(Beginning of Given records)

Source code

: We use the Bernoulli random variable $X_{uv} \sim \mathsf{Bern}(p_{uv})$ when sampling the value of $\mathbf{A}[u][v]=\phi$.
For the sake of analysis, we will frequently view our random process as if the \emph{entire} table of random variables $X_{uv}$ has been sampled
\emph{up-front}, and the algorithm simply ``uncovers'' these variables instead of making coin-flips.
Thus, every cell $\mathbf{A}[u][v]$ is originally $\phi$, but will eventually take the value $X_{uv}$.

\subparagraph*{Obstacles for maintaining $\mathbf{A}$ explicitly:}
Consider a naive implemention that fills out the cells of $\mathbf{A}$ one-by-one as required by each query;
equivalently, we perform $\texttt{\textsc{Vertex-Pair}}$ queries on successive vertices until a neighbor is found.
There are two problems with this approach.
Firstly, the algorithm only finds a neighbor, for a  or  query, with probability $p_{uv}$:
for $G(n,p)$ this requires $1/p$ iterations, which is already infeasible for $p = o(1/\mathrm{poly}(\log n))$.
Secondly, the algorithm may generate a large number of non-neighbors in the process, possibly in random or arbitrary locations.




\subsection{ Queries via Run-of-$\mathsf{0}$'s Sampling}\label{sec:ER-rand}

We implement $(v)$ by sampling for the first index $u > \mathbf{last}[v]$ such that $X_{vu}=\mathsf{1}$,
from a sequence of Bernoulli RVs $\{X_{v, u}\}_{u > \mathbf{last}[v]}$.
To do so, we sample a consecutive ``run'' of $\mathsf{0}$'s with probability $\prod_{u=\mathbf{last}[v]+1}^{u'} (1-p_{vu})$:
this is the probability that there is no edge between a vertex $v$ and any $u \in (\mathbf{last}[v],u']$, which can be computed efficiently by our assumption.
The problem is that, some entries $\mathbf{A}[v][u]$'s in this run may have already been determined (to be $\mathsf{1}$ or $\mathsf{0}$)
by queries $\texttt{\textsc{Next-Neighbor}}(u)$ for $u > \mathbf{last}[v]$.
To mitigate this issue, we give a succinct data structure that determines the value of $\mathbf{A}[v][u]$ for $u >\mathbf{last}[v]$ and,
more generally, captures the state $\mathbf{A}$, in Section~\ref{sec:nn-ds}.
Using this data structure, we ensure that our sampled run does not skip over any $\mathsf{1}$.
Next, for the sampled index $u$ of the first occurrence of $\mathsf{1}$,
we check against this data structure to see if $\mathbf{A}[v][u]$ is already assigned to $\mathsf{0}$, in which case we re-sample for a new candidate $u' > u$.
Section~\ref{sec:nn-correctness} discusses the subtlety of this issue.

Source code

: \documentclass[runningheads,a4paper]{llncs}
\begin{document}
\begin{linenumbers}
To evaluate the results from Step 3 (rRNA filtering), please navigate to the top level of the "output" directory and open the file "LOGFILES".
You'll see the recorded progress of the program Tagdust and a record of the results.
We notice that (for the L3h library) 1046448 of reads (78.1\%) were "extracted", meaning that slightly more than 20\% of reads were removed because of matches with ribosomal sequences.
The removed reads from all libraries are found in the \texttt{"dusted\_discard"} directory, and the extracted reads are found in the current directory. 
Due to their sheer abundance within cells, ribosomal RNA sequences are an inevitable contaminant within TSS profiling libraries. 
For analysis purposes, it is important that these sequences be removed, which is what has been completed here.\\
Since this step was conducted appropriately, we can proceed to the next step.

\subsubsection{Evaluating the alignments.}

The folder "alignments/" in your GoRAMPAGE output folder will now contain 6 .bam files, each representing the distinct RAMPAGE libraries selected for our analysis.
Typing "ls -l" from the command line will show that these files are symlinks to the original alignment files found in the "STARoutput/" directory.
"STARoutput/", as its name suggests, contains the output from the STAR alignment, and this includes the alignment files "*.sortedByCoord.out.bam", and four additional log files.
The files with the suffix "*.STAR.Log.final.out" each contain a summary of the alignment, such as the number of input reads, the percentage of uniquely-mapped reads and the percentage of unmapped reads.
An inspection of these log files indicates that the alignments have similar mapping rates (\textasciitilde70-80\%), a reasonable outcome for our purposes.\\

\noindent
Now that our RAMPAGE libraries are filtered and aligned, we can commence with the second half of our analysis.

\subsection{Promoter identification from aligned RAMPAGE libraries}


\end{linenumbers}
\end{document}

(End of Given records)

Exercise description:
Could you output exactly the lines from the one containing "from the command" to the end of the entries above, both included, and no others?

Output for this exercise:
Typing "ls -l" from the command line will show that these files are symlinks to the original alignment files found in the "STARoutput/" directory.
"STARoutput/", as its name suggests, contains the output from the STAR alignment, and this includes the alignment files "*.sortedByCoord.out.bam", and four additional log files.
The files with the suffix "*.STAR.Log.final.out" each contain a summary of the alignment, such as the number of input reads, the percentage of uniquely-mapped reads and the percentage of unmapped reads.
An inspection of these log files indicates that the alignments have similar mapping rates (\textasciitilde70-80\%), a reasonable outcome for our purposes.\\

\noindent
Now that our RAMPAGE libraries are filtered and aligned, we can commence with the second half of our analysis.

\subsection{Promoter identification from aligned RAMPAGE libraries}


\end{linenumbers}
\end{document}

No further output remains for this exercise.